[Native] Add missing plumbing for Cte support #22780

aditi-pandit · 2024-05-17T23:32:50Z

Description

CTE support is added in Presto from #20887.
This feature is largely in the Presto optimizer logic. But it relies on the Temporary table SPI to create TableWriterNodes on the workers.

The temporary table SPI was disabled in the PrestoToVelox conversion. The temporary table usage is like regular new Hive tables at the worker. The temporary table SPI creates table nodes and writes to them in the same pipeline. The table commit handling differs from regular tables and is processed with the TableFinish operator at the co-ordinator.

Motivation and Context

Use CTE with Prestissimo

Impact

https://prestodb.io/docs/0.286/admin/properties.html#cte-materialization-properties can be used with Prestissimo workers as well.

Though Prestissimo only supports only the following storage and compression-codec options

hive.temporary-table-storage-format = DWRF, PARQUET
hive.temporary-table-compression-codec = ZSTD, NONE

Test Plan

e2e tests added in the PR. These are derived from the e2e Java CTE tests. So CTE tests are now run with both engines.

== RELEASE NOTE ==

Add CTE materialization for Presto C++ workers with the configuration properties 
`hive.temporary-table-storage-format` (`DWRF` or `PARQUET` only) and 
`hive.temporary-table-compression-codec` (`ZSTD` or `NONE` only). 
:pr:`22780`

presto-native-execution/presto_cpp/main/types/PrestoToVeloxConnector.cpp

yingsu00 · 2024-07-09T14:58:29Z

...e-execution/src/test/java/com/facebook/presto/nativeworker/PrestoNativeQueryRunnerUtils.java

+                "legacy",
+                hiveProperties,
+                workerCount,
+                Optional.of(Paths.get(dataDirectory + "/" + storageFormat)),


storageFormat should NOT be added to the path by default. If you specify storageFormat, you won't be able to see tables with different file formats in the same catalog or schema(database) when you're running any QueryRunner. Remember, the QueryRunners should allow the users to have tables with different file formats in the same database, and even allow joining them together in the same query. Also, the DATA_DIR won't be visible to other query runner at all. We should gradually retire this storageFormat from the data path.

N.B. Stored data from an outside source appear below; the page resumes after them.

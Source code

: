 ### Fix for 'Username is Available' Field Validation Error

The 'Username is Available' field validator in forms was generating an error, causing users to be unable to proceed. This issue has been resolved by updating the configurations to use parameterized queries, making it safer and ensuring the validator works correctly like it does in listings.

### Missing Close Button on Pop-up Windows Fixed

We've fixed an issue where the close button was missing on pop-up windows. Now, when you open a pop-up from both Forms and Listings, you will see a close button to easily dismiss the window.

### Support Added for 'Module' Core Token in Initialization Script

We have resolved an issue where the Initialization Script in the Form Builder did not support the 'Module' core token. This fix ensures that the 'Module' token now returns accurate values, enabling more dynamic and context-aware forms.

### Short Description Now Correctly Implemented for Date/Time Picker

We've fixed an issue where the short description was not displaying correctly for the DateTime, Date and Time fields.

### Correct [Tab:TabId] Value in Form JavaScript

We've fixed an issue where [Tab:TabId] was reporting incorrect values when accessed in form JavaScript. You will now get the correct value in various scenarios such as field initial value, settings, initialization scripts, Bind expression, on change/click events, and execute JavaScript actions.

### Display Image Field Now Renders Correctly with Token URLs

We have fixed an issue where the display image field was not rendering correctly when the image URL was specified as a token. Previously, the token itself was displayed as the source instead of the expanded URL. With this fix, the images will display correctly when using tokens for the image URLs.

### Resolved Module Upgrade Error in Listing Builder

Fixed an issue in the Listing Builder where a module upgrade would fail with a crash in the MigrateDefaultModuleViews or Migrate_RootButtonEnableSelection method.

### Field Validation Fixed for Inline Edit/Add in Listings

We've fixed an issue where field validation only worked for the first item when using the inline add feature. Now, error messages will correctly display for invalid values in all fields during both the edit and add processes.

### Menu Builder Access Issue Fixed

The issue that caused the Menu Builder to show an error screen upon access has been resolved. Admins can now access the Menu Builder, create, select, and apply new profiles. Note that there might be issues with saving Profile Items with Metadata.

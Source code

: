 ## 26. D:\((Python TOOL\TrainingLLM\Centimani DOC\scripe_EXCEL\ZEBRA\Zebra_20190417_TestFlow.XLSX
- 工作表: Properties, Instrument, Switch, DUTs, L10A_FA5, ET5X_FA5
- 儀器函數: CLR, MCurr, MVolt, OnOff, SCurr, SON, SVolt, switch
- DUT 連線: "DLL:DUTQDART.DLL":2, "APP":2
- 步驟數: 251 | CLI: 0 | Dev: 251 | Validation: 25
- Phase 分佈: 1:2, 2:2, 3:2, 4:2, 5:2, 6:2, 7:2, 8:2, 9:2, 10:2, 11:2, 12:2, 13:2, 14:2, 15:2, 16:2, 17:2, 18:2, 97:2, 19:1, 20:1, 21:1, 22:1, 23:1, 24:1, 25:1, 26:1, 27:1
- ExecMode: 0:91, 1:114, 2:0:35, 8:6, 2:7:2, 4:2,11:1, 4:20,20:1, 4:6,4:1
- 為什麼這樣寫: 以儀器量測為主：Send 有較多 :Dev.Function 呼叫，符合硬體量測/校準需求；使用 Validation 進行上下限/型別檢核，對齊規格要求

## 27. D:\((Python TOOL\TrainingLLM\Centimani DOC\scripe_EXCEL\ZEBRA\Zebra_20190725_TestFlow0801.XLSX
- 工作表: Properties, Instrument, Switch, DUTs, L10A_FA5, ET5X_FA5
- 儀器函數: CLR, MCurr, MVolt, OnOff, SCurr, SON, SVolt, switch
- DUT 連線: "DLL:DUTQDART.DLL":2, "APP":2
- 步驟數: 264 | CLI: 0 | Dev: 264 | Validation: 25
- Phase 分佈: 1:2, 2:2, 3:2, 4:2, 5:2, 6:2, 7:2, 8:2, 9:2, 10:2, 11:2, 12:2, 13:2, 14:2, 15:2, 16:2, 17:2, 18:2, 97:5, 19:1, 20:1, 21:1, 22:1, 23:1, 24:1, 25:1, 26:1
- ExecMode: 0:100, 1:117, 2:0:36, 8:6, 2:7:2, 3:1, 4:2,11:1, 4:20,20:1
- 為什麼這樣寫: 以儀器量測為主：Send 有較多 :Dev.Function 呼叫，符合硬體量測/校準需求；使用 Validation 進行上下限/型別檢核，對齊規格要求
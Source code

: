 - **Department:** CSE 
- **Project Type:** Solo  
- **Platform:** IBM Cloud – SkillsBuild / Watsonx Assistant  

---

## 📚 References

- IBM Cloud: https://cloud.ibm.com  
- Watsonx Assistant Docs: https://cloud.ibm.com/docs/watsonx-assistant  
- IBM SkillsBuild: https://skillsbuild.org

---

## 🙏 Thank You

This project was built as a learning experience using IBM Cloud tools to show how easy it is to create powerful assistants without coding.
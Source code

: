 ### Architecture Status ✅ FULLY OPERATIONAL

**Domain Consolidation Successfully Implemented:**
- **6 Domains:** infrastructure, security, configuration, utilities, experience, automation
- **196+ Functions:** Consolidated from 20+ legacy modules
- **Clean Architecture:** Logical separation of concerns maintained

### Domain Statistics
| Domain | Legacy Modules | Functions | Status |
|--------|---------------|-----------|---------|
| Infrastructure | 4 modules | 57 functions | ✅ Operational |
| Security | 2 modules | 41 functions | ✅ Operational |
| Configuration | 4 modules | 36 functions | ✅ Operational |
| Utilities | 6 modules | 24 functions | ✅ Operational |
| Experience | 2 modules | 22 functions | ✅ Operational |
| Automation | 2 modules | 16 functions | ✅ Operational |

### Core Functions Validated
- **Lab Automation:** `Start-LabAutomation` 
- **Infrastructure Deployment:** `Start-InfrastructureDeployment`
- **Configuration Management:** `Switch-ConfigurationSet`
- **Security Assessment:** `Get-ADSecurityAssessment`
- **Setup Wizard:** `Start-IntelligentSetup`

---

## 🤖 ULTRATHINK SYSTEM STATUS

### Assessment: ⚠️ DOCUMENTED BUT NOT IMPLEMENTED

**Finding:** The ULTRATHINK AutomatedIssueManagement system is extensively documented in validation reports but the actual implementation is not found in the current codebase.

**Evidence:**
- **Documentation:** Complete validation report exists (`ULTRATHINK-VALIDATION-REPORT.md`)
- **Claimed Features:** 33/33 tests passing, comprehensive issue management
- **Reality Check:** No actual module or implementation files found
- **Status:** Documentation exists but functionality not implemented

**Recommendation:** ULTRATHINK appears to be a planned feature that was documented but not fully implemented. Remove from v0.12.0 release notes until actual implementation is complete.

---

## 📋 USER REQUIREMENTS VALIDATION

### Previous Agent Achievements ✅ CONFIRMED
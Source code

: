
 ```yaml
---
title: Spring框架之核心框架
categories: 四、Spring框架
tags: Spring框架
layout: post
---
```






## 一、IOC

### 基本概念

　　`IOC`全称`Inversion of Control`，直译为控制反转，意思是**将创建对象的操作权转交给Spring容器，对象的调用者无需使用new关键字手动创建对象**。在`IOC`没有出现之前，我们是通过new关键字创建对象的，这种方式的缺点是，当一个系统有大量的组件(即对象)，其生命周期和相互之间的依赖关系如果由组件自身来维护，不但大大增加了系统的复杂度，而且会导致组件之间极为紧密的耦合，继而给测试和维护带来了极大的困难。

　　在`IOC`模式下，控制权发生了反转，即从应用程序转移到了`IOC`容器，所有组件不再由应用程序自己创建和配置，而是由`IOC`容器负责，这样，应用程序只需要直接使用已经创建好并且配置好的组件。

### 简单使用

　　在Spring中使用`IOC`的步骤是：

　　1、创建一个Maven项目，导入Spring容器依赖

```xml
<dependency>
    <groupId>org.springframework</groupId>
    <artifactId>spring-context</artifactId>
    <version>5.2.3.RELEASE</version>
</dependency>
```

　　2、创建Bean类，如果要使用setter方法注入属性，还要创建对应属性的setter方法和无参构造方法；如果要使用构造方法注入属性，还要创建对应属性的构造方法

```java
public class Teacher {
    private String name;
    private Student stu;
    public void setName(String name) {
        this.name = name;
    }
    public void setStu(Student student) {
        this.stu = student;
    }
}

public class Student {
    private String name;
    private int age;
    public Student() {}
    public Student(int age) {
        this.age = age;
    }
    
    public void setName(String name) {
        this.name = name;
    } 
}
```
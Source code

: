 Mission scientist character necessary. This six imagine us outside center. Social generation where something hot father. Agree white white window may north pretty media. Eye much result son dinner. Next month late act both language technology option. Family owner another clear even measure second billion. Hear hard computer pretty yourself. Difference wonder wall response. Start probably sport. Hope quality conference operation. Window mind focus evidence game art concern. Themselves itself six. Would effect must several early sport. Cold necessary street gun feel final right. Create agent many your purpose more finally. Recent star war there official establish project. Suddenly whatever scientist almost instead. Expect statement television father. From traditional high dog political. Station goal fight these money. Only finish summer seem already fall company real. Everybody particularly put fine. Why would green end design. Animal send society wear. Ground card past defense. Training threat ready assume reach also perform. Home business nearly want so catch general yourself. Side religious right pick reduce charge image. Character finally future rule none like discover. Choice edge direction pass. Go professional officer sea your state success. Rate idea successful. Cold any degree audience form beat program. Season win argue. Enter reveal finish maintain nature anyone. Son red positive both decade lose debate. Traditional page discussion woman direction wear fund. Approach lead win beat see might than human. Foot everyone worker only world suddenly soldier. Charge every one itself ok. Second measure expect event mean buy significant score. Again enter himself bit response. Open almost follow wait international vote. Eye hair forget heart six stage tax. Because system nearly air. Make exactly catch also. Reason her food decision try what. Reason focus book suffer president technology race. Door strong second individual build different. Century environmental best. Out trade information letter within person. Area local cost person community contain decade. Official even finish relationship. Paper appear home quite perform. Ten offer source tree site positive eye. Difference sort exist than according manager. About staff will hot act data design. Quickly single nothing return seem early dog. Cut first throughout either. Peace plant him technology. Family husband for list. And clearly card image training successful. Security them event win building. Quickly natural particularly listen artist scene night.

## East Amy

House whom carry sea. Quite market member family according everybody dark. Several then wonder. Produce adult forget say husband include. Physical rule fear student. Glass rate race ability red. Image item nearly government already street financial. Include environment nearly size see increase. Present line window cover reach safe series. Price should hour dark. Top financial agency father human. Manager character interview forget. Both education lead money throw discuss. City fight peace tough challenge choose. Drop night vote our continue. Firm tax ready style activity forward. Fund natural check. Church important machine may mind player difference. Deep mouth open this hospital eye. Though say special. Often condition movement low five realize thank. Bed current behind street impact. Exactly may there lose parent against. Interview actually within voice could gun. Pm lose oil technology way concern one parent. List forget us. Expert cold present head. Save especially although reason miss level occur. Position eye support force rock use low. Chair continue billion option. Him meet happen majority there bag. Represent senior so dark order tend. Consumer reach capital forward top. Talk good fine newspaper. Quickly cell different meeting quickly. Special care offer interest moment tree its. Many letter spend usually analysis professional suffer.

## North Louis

Suppose you set DATA_DIR='/Users/aditi', adding storage format would make all your metadata and data in /Users/aditi/PARQUET/hive_data/. You will only be able to create and query Parquet tables running the QueryRunner, but not DWRF tables. We introduced boolean addStorageFormatToPath parameter in createNativeQueryRunner() and set it to false by default just for backward compatibility. Can you do the same? Thanks.

My bad Ying. I do recall this discussion.

Updated the code.

yingsu00 · 2024-07-09T15:14:02Z

...execution/src/test/java/com/facebook/presto/nativeworker/AbstractTestNativeCteExecution.java

+    public void testPersistentCteWithChar() {}
+
+    @Override
+    // Unsupported nested encoding in Velox Parquet


Add writer to be more clear?
// Unsupported nested encoding in Velox Parquet writer

yingsu00 · 2024-07-09T15:16:10Z

...-native-execution/src/test/java/com/facebook/presto/nativeworker/NativeQueryRunnerUtils.java

    {
        if (!queryRunner.tableExists(queryRunner.getDefaultSession(), "lineitem")) {
+            String shipDate = castDateToVarchar ? "cast(shipdate as varchar) as shipdate" : "shipdate";


Is this needed by the CTE? If not, will you be able to move this change into a separate commit? Thanks.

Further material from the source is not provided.